**What you need to do**
Carry over every entry exactly as written, though not the pictures it contains.

**Data supplied**

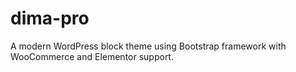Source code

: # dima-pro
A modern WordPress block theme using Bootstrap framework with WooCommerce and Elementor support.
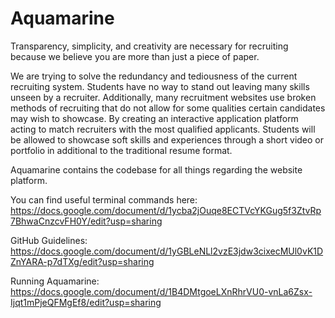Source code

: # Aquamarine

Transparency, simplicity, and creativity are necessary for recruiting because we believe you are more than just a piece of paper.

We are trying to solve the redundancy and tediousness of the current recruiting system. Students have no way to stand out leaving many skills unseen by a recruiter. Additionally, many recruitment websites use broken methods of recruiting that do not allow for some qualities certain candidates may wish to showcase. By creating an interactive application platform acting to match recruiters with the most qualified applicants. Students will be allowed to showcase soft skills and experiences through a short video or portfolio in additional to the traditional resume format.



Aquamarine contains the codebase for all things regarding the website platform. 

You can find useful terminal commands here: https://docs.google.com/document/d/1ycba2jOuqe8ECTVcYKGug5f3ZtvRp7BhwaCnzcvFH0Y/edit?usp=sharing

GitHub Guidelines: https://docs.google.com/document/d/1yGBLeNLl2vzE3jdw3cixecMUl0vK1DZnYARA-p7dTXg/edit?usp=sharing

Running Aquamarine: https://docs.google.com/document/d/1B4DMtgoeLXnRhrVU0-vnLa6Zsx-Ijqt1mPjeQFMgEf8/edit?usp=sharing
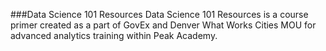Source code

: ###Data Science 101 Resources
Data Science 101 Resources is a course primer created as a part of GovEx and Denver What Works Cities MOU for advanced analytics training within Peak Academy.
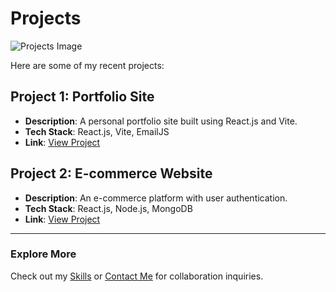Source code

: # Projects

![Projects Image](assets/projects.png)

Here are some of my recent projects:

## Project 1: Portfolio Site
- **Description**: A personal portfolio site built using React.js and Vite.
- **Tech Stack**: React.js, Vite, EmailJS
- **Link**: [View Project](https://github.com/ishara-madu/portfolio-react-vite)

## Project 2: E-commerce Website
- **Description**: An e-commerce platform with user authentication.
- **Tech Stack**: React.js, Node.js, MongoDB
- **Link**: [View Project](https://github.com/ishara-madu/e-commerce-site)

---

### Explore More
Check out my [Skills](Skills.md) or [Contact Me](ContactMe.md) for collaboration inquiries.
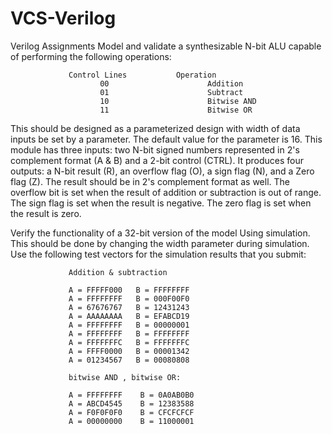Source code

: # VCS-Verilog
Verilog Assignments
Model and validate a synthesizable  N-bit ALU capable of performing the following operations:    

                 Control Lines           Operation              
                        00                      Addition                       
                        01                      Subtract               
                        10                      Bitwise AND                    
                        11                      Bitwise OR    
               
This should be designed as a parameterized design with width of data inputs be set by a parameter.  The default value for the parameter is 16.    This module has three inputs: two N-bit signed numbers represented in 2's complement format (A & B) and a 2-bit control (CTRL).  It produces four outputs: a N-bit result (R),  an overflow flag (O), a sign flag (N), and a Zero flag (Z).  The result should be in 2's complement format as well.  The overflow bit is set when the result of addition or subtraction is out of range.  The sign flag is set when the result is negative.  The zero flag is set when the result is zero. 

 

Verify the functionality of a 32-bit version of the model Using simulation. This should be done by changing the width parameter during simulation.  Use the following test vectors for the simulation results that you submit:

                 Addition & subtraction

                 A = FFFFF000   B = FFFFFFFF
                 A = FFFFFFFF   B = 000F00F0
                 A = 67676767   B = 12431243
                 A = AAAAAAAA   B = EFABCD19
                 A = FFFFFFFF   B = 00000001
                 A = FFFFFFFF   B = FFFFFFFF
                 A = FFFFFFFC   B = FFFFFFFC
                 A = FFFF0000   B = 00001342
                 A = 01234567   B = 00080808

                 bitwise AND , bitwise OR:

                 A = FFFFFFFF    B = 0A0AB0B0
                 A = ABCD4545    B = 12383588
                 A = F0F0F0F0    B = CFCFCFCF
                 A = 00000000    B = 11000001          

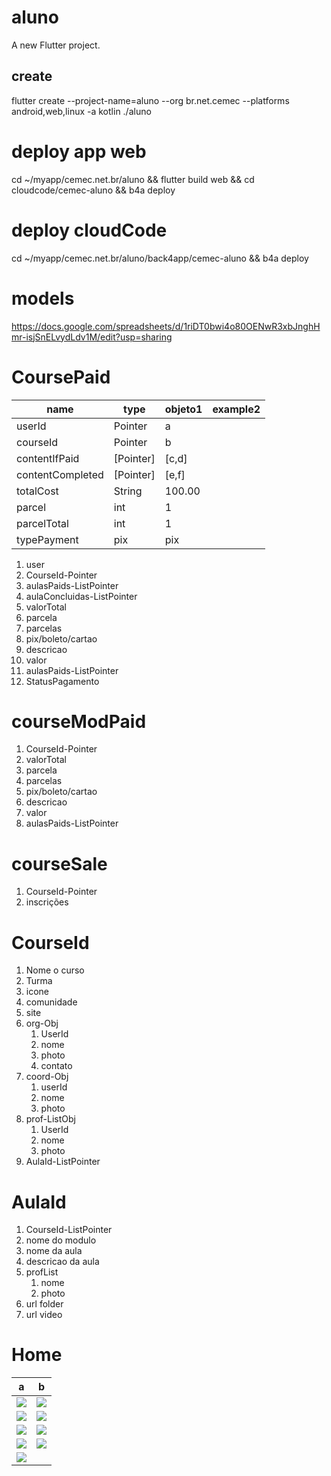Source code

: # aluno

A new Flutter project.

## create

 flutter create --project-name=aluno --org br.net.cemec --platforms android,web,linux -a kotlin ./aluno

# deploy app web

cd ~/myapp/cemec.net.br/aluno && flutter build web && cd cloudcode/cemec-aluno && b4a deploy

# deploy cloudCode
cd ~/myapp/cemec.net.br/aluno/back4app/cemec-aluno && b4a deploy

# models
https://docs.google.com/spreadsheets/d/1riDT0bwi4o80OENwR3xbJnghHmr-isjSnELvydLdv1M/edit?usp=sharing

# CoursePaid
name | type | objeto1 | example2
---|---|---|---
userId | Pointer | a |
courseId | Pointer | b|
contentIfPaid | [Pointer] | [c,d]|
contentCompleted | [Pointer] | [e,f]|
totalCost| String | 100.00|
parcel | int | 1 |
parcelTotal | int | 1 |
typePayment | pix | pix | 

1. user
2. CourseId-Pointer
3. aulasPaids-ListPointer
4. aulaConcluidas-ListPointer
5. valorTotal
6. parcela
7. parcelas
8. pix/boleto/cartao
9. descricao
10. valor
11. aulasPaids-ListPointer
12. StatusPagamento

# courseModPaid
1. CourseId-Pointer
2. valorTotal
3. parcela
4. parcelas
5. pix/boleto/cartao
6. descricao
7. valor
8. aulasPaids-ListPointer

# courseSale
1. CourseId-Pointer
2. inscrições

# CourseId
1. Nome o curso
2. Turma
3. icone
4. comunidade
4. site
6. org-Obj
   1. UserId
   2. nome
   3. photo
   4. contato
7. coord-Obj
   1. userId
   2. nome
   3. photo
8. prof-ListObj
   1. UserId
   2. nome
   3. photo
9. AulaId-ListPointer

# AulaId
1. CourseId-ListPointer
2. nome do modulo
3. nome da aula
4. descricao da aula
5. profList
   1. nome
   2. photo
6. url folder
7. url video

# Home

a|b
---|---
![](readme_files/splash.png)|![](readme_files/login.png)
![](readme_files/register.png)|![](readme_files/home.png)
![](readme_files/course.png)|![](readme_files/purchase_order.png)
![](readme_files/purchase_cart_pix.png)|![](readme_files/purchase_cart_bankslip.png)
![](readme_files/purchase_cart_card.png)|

**Answer to the problem**
Source code

: # dima-pro
A modern WordPress block theme using Bootstrap framework with WooCommerce and Elementor support.
Source code

: # Aquamarine

Transparency, simplicity, and creativity are necessary for recruiting because we believe you are more than just a piece of paper.

We are trying to solve the redundancy and tediousness of the current recruiting system. Students have no way to stand out leaving many skills unseen by a recruiter. Additionally, many recruitment websites use broken methods of recruiting that do not allow for some qualities certain candidates may wish to showcase. By creating an interactive application platform acting to match recruiters with the most qualified applicants. Students will be allowed to showcase soft skills and experiences through a short video or portfolio in additional to the traditional resume format.



Aquamarine contains the codebase for all things regarding the website platform. 

You can find useful terminal commands here: https://docs.google.com/document/d/1ycba2jOuqe8ECTVcYKGug5f3ZtvRp7BhwaCnzcvFH0Y/edit?usp=sharing

GitHub Guidelines: https://docs.google.com/document/d/1yGBLeNLl2vzE3jdw3cixecMUl0vK1DZnYARA-p7dTXg/edit?usp=sharing

Running Aquamarine: https://docs.google.com/document/d/1B4DMtgoeLXnRhrVU0-vnLa6Zsx-Ijqt1mPjeQFMgEf8/edit?usp=sharing
Source code

: ###Data Science 101 Resources
Data Science 101 Resources is a course primer created as a part of GovEx and Denver What Works Cities MOU for advanced analytics training within Peak Academy.
Source code

: # Projects

![Projects Image](assets/projects.png)

Here are some of my recent projects:

## Project 1: Portfolio Site
- **Description**: A personal portfolio site built using React.js and Vite.
- **Tech Stack**: React.js, Vite, EmailJS
- **Link**: [View Project](https://github.com/ishara-madu/portfolio-react-vite)

## Project 2: E-commerce Website
- **Description**: An e-commerce platform with user authentication.
- **Tech Stack**: React.js, Node.js, MongoDB
- **Link**: [View Project](https://github.com/ishara-madu/e-commerce-site)

---

### Explore More
Check out my [Skills](Skills.md) or [Contact Me](ContactMe.md) for collaboration inquiries.
Source code

: # VCS-Verilog
Verilog Assignments
Model and validate a synthesizable  N-bit ALU capable of performing the following operations:    

                 Control Lines           Operation              
                        00                      Addition                       
                        01                      Subtract               
                        10                      Bitwise AND                    
                        11                      Bitwise OR    
               
This should be designed as a parameterized design with width of data inputs be set by a parameter.  The default value for the parameter is 16.    This module has three inputs: two N-bit signed numbers represented in 2's complement format (A & B) and a 2-bit control (CTRL).  It produces four outputs: a N-bit result (R),  an overflow flag (O), a sign flag (N), and a Zero flag (Z).  The result should be in 2's complement format as well.  The overflow bit is set when the result of addition or subtraction is out of range.  The sign flag is set when the result is negative.  The zero flag is set when the result is zero. 

 

Verify the functionality of a 32-bit version of the model Using simulation. This should be done by changing the width parameter during simulation.  Use the following test vectors for the simulation results that you submit:

                 Addition & subtraction

                 A = FFFFF000   B = FFFFFFFF
                 A = FFFFFFFF   B = 000F00F0
                 A = 67676767   B = 12431243
                 A = AAAAAAAA   B = EFABCD19
                 A = FFFFFFFF   B = 00000001
                 A = FFFFFFFF   B = FFFFFFFF
                 A = FFFFFFFC   B = FFFFFFFC
                 A = FFFF0000   B = 00001342
                 A = 01234567   B = 00080808

                 bitwise AND , bitwise OR:

                 A = FFFFFFFF    B = 0A0AB0B0
                 A = ABCD4545    B = 12383588
                 A = F0F0F0F0    B = CFCFCFCF
                 A = 00000000    B = 11000001          

Source code

: # aluno

A new Flutter project.

## create

 flutter create --project-name=aluno --org br.net.cemec --platforms android,web,linux -a kotlin ./aluno

# deploy app web

cd ~/myapp/cemec.net.br/aluno && flutter build web && cd cloudcode/cemec-aluno && b4a deploy

# deploy cloudCode
cd ~/myapp/cemec.net.br/aluno/back4app/cemec-aluno && b4a deploy

# models
https://docs.google.com/spreadsheets/d/1riDT0bwi4o80OENwR3xbJnghHmr-isjSnELvydLdv1M/edit?usp=sharing

# CoursePaid
name | type | objeto1 | example2
---|---|---|---
userId | Pointer | a |
courseId | Pointer | b|
contentIfPaid | [Pointer] | [c,d]|
contentCompleted | [Pointer] | [e,f]|
totalCost| String | 100.00|
parcel | int | 1 |
parcelTotal | int | 1 |
typePayment | pix | pix | 

1. user
2. CourseId-Pointer
3. aulasPaids-ListPointer
4. aulaConcluidas-ListPointer
5. valorTotal
6. parcela
7. parcelas
8. pix/boleto/cartao
9. descricao
10. valor
11. aulasPaids-ListPointer
12. StatusPagamento

# courseModPaid
1. CourseId-Pointer
2. valorTotal
3. parcela
4. parcelas
5. pix/boleto/cartao
6. descricao
7. valor
8. aulasPaids-ListPointer

# courseSale
1. CourseId-Pointer
2. inscrições

# CourseId
1. Nome o curso
2. Turma
3. icone
4. comunidade
4. site
6. org-Obj
   1. UserId
   2. nome
   3. photo
   4. contato
7. coord-Obj
   1. userId
   2. nome
   3. photo
8. prof-ListObj
   1. UserId
   2. nome
   3. photo
9. AulaId-ListPointer

# AulaId
1. CourseId-ListPointer
2. nome do modulo
3. nome da aula
4. descricao da aula
5. profList
   1. nome
   2. photo
6. url folder
7. url video

# Home

a|b
---|---
![](readme_files/splash.png)|![](readme_files/login.png)
![](readme_files/register.png)|![](readme_files/home.png)
![](readme_files/course.png)|![](readme_files/purchase_order.png)
![](readme_files/purchase_cart_pix.png)|![](readme_files/purchase_cart_bankslip.png)
![](readme_files/purchase_cart_card.png)|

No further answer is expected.